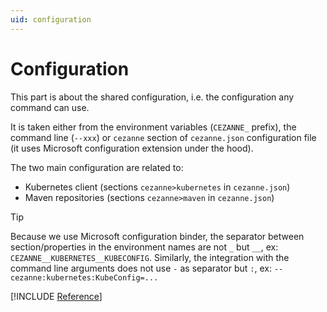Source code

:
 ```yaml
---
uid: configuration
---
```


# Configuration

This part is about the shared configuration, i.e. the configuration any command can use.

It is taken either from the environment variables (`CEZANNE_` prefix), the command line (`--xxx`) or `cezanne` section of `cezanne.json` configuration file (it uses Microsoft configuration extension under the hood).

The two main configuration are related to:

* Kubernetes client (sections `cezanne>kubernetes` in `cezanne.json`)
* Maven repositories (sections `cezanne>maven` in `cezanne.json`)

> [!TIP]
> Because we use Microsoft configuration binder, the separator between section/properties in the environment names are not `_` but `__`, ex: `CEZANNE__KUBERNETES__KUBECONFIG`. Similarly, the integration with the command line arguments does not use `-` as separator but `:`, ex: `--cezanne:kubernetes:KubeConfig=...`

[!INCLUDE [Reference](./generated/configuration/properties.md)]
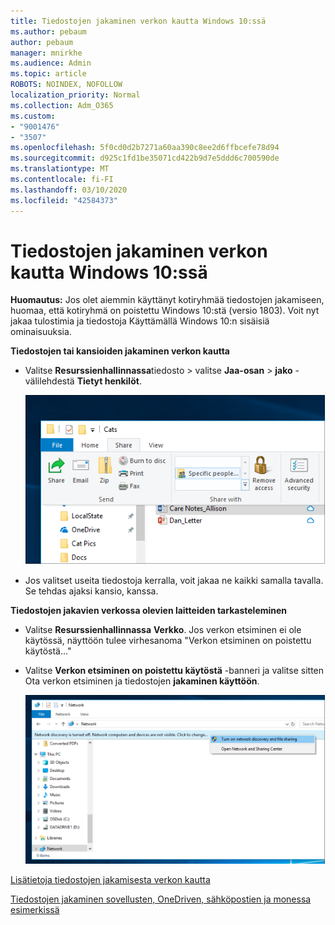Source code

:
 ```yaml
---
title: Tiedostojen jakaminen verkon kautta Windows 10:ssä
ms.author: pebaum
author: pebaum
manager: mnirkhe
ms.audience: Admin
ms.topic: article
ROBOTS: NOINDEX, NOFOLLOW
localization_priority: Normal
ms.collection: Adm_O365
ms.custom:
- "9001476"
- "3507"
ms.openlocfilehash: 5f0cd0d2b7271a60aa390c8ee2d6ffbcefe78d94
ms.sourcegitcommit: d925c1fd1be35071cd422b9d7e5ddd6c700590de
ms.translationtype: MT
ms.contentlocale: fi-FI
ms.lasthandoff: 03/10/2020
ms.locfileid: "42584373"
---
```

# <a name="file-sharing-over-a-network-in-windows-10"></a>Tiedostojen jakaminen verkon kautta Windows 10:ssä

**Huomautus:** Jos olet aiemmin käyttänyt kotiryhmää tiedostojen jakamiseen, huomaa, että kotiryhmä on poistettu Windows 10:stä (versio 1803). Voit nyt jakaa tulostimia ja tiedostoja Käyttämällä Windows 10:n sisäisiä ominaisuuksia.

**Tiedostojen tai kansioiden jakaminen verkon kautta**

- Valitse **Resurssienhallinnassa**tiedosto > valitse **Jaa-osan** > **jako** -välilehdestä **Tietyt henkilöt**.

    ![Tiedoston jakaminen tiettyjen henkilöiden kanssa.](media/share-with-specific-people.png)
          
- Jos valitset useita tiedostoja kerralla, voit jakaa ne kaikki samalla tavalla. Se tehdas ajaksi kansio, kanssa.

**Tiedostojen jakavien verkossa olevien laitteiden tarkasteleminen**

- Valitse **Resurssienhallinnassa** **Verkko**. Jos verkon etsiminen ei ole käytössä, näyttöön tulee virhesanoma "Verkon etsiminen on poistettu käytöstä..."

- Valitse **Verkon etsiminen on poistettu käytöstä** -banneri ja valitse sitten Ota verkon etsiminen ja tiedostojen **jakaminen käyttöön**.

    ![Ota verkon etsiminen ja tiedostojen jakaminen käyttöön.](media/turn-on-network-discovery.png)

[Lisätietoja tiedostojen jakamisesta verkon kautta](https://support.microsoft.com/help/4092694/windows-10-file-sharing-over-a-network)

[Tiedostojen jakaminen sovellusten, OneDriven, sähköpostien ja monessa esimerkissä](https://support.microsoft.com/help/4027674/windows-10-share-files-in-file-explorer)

> _Exercise brief_: Please go through the entries and show every line with the word "sections".

> _Problem solution_:
* Kubernetes client (sections `cezanne>kubernetes` in `cezanne.json`)
* Maven repositories (sections `cezanne>maven` in `cezanne.json`)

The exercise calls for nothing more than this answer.